» **Exercise aim**:
Go through the records below and return each line that has "dashList" in it.

» **Dataset extract**:
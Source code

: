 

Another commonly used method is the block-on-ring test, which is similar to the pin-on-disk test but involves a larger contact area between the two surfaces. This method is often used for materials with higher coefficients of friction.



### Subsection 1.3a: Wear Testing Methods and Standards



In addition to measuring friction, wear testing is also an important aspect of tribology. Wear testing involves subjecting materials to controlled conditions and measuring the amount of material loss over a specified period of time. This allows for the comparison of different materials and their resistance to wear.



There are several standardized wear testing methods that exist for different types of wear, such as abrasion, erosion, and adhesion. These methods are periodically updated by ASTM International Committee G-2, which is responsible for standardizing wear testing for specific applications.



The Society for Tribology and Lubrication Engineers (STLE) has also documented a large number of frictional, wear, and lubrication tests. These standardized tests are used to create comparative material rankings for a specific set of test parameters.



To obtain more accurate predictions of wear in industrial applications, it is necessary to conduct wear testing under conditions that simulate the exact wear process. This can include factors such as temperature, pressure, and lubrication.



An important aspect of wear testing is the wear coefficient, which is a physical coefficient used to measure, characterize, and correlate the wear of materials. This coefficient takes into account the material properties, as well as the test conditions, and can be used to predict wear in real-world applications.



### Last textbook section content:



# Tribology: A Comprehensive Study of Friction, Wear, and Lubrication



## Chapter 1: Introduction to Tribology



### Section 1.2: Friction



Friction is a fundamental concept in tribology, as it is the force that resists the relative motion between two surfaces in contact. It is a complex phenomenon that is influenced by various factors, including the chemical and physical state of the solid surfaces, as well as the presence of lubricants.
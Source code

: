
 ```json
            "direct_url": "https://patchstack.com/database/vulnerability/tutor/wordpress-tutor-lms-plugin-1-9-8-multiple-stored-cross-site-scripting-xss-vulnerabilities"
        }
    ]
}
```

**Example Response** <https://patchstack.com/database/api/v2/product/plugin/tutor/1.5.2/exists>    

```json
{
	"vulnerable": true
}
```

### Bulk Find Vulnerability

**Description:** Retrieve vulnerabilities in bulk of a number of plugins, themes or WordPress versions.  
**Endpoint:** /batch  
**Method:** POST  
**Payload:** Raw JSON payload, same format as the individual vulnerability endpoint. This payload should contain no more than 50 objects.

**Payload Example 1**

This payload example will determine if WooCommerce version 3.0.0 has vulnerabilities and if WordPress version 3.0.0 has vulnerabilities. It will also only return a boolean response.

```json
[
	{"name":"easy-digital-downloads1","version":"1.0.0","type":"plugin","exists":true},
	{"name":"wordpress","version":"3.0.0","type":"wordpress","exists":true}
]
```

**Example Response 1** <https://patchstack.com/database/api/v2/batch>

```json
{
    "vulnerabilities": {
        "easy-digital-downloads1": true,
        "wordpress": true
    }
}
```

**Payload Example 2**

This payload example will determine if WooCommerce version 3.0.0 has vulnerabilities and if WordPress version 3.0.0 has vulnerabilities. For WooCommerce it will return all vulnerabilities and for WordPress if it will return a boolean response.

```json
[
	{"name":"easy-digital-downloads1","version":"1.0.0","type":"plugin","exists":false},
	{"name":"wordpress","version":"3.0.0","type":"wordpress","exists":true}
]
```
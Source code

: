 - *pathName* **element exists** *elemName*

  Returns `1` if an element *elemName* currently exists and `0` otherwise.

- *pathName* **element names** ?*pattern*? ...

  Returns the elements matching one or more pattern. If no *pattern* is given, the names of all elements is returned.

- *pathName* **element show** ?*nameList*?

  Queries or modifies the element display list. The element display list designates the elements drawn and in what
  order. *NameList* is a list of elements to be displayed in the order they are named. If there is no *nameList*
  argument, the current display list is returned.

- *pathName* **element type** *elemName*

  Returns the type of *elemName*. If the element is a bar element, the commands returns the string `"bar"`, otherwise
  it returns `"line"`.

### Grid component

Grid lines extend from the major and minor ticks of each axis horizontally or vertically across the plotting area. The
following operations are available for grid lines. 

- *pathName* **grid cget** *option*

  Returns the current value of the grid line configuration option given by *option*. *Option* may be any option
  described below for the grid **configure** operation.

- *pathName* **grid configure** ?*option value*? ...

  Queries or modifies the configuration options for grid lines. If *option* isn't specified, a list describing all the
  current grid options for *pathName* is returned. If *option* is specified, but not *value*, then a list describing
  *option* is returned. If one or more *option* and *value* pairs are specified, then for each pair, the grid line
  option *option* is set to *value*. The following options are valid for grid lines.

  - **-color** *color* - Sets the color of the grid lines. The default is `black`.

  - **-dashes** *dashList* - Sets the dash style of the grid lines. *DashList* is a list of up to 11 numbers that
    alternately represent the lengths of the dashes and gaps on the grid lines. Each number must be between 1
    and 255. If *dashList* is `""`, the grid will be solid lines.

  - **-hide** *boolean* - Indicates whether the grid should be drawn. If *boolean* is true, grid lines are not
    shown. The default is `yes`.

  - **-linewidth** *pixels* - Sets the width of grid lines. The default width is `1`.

» **Solution to this exercise**:
  - **-dashes** *dashList* - Sets the dash style of the grid lines. *DashList* is a list of up to 11 numbers that
    and 255. If *dashList* is `""`, the grid will be solid lines.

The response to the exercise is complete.